▸ Pictures paired with source code:
*** Begin section ***

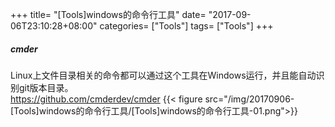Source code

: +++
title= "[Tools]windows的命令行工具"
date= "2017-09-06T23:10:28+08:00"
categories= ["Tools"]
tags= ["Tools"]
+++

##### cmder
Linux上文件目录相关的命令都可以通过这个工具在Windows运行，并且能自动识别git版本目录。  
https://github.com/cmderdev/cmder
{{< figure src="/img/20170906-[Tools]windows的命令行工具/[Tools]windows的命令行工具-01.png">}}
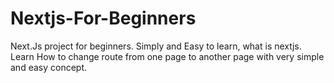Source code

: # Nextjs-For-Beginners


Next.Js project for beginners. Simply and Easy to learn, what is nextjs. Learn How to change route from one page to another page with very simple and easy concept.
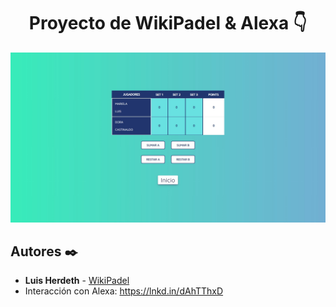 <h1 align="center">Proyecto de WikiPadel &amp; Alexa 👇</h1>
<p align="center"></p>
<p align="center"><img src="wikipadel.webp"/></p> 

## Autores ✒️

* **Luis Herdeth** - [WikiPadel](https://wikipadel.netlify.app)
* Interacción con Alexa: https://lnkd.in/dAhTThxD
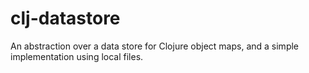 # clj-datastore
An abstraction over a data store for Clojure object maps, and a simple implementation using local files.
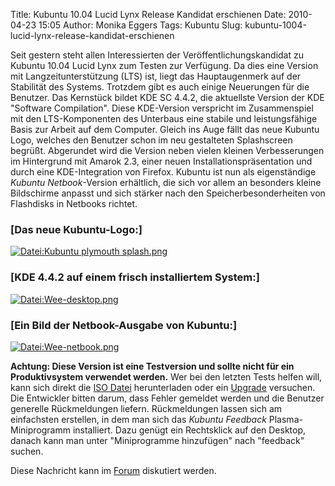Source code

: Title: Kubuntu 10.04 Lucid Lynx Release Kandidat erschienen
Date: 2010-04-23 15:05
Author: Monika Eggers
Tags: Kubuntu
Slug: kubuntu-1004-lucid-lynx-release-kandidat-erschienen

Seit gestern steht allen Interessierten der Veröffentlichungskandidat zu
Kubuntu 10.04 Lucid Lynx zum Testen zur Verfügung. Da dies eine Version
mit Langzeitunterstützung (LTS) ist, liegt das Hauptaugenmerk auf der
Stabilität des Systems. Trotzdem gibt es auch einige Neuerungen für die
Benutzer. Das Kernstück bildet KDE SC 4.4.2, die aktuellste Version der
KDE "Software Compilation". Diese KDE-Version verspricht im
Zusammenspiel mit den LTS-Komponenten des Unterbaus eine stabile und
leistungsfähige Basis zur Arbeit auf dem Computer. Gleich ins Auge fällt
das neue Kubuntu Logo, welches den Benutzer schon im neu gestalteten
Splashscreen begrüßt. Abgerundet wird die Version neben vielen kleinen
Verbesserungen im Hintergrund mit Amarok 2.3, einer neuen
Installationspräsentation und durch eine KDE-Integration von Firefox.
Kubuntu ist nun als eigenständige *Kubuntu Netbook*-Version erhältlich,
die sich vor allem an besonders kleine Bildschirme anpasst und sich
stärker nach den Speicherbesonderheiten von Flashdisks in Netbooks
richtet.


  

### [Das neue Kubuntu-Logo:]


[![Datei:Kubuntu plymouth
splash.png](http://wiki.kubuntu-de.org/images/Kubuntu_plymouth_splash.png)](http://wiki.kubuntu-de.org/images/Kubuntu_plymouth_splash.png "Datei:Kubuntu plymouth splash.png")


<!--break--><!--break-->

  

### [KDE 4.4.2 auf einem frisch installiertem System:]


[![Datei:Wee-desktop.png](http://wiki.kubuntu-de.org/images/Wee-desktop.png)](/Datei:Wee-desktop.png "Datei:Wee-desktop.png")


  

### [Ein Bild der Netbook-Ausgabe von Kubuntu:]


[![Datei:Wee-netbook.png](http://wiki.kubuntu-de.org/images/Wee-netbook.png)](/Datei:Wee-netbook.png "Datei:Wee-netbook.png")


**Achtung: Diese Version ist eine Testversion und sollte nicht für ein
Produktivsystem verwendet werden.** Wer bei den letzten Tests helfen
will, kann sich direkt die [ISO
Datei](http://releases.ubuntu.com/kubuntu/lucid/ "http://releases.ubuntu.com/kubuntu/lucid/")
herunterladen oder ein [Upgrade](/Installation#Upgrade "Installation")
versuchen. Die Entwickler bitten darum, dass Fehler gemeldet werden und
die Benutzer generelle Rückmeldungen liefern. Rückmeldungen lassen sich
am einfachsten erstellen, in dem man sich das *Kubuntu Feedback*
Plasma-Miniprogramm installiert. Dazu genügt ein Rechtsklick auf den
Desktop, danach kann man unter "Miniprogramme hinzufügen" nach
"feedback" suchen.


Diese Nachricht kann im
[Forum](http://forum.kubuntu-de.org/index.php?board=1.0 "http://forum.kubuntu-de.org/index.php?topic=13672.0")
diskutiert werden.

*** End section ***

Please state the number of lines above that hold the string "Benutzer", with nothing else added.

3